Зато Скарлетт у нас слыла кошкой независимой. Уже в два года она давала основания нелюбителям кошек всех мастей усматривать в ней даже некоторую надменность, которая граничила с чопорной нелюдимостью, если не сказать брезгливостью, свойственной не просто «сливкам», а «взбитым сливкам» общества. Видели бы вы, что происходило, когда кто-то норовил ее погладить, приласкать или иначе покуситься на ее личное пространство. По этой причине у Скарлетт возникали серьезные нелады в такой сфере, как «связи с общественностью». Даже моя близкая подруга по колледжу Андреа, жившая в Калифорнии в компании двух своих кошек, обозвала Скарлетт «несносной».
Вставая на защиту Скарлетт, я ловила себя на том, что своей аргументацией чрезвычайно напоминаю безропотную подругу провинившегося бойфренда, которая пытается оправдать его в чужих глазах. «Ты ее просто не знаешь! Когда мы вдвоем, она такая милая и ласковая!» И ведь правда: Скарлетт и впрямь была не прочь проявить чувства наедине. Она могла потереться о тебя спинкой и немного помурчать. Духовной близости способствовали такие занятия, как «догони бумажный шарик» или даже заурядные прятки, но при условии, что мы играем один на один. Помимо меня к совместным играм допускалась и Вашти. Однако и ее Скарлетт приучила к тому, что играть они будут избирательно, когда сама Скарлетт к этому расположена. Во всем остальном кошка предпочитала уединение. Вынужденное затворничество, когда дом переходил в распоряжение Гомера, печалило ее не в плане ущемления свобод. Оно оскорбляло ее достоинство — как будто там, за стеной, я презрела ее общество и якшаюсь со всяким сбродом.
Не знаю, как там у других, а для меня самыми тяжкими в миротворчестве оказались утренние часы. Надо было уходить на работу и запирать Гомера в своей ванной, чтобы кошки невзначай не добрались до послеоперационных швов. Как только я заносила его внутрь, он начинал выть. Это был не жалобный кошачий вопль, знаменующий попранную свободу, а душераздирающий, проникающий до кишок животный ужас.
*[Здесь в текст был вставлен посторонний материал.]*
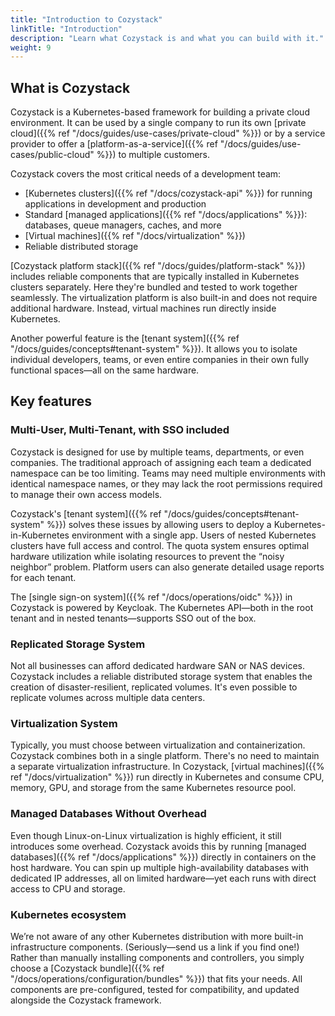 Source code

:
 ```yaml
---
title: "Introduction to Cozystack"
linkTitle: "Introduction"
description: "Learn what Cozystack is and what you can build with it."
weight: 9
---
```


## What is Cozystack

Cozystack is a Kubernetes-based framework for building a private cloud environment.
It can be used by a single company to run its own [private cloud]({{% ref "/docs/guides/use-cases/private-cloud" %}}) or by a service provider to offer a
[platform-as-a-service]({{% ref "/docs/guides/use-cases/public-cloud" %}}) to multiple customers.

Cozystack covers the most critical needs of a development team:

-   [Kubernetes clusters]({{% ref "/docs/cozystack-api" %}}) for running applications in development and production
-   Standard [managed applications]({{% ref "/docs/applications" %}}): databases, queue managers, caches, and more
-   [Virtual machines]({{% ref "/docs/virtualization" %}})
-   Reliable distributed storage

[Cozystack platform stack]({{% ref "/docs/guides/platform-stack" %}}) includes reliable components that are typically installed
in Kubernetes clusters separately.
Here they're bundled and tested to work together seamlessly.
The virtualization platform is also built-in and does not require additional hardware.
Instead, virtual machines run directly inside Kubernetes.

Another powerful feature is the [tenant system]({{% ref "/docs/guides/concepts#tenant-system" %}}).
It allows you to isolate individual developers, teams, or even entire companies in their own fully functional spaces—all on the same hardware.

## Key features

### Multi-User, Multi-Tenant, with SSO included

Cozystack is designed for use by multiple teams, departments, or even companies.
The traditional approach of assigning each team a dedicated namespace can be too limiting.
Teams may need multiple environments with identical namespace names,
or they may lack the root permissions required to manage their own access models.

Cozystack's [tenant system]({{% ref "/docs/guides/concepts#tenant-system" %}}) solves these issues
by allowing users to deploy a Kubernetes-in-Kubernetes environment with a single app.
Users of nested Kubernetes clusters have full access and control.
The quota system ensures optimal hardware utilization while isolating resources to prevent the “noisy neighbor” problem.
Platform users can also generate detailed usage reports for each tenant.

The [single sign-on system]({{% ref "/docs/operations/oidc" %}}) in Cozystack is powered by Keycloak.
The Kubernetes API—both in the root tenant and in nested tenants—supports SSO out of the box.

### Replicated Storage System

Not all businesses can afford dedicated hardware SAN or NAS devices.
Cozystack includes a reliable distributed storage system that enables the creation of disaster-resilient, replicated volumes.
It's even possible to replicate volumes across multiple data centers.

### Virtualization System

Typically, you must choose between virtualization and containerization.
Cozystack combines both in a single platform.
There's no need to maintain a separate virtualization infrastructure.
In Cozystack, [virtual machines]({{% ref "/docs/virtualization" %}})
run directly in Kubernetes and consume CPU, memory, GPU, and storage from the same Kubernetes resource pool.

### Managed Databases Without Overhead

Even though Linux-on-Linux virtualization is highly efficient, it still introduces some overhead.
Cozystack avoids this by running [managed databases]({{% ref "/docs/applications" %}})
directly in containers on the host hardware.
You can spin up multiple high-availability databases with dedicated IP addresses,
all on limited hardware—yet each runs with direct access to CPU and storage.

### Kubernetes ecosystem

We’re not aware of any other Kubernetes distribution with more built-in infrastructure components.
(Seriously—send us a link if you find one!)
Rather than manually installing components and controllers, you simply choose
a [Cozystack bundle]({{% ref "/docs/operations/configuration/bundles" %}}) that fits your needs.
All components are pre-configured, tested for compatibility, and updated alongside the Cozystack framework.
Как оказалось, единственное, что по-настоящему пугало бесстрашного Гомера, — это остаться одному. И тому было объяснение. Пусть сам Гомер и не осознавал, что слеп, древнейший инстинкт подсказывал ему: опасность обычно застает тебя врасплох. Тот же инстинкт давал ему понять, что, когда вокруг люди или другие кошки, опасность не сможет подкрасться незаметно. Потому-то все в нем отчаянно противилось одиночеству. Не помогало ничего. Ни обустроить особое гнездышко из ношеных вещей с моим запахом. Ни постоянно включать на волну NPR[8]
радиоприемник, что лично на меня действовало очень даже успокаивающе. Слыша, как он убивается за дверью, нужно было собирать всю свою волю в кулак, чтобы не броситься вызволять его из ванной. Моим первым побуждением как раз и было распахнуть дверь, ворваться в ванную, подхватить его на руки и успокоить: мол, пока я рядом, бояться нечего. Но жалость приходилось оставлять на вечер. Зато как представишь себе, каких только страхов он ни натерпелся один, во тьме, на городских улицах, пока его не подобрали и не отнесли к ветеринару, — и вот тебе бессонная ночь. Сколько таких ночей я не смыкала глаз, прижимая его к себе и зарываясь лицом в теплую шерстку.Наконец, через неделю после его появления в доме, наступил великий день: кажется, нить на шве рассосалась. А это означало, что можно было снять ошейник. Теперь он сам сможет вылизываться, а мне не придется подмывать его после того, как он сходит в песок. И самое главное — уйдут в прошлое все страхи одиночества.
— Хотя иногда одиночество — это даже хорошо, — предупредила я его по дороге в ветеринарную клинику, представив, какой прием может оказать ему Скарлетт.
— Мя-я-у-у-у! — отозвался Гомер из своей переноски на заднем сиденье.
Освобождение из пластиковых колодок можно было описать одним словом — экстаз. Выпущенный из переноски, в которой он путешествовал в клинику к Пэтти и обратно, Гомер не раздумывая метнулся в гостиную. Там он просто обрушился всей спиной на коврик и принялся кататься с боку на бок. Можно себе представить, как его восхищала возможность двигаться в недопустимых до этого пределах.
Скарлетт и Вашти вошли в гостиную с известной долей опаски. Отчасти кошки ожидали очередного изгнания в спальню, отчасти испытывали понятную подозрительность к незнакомцу. Гомер, который все еще катался спиной по ковру, при появлении дам вскочил и сел в положение «смирно».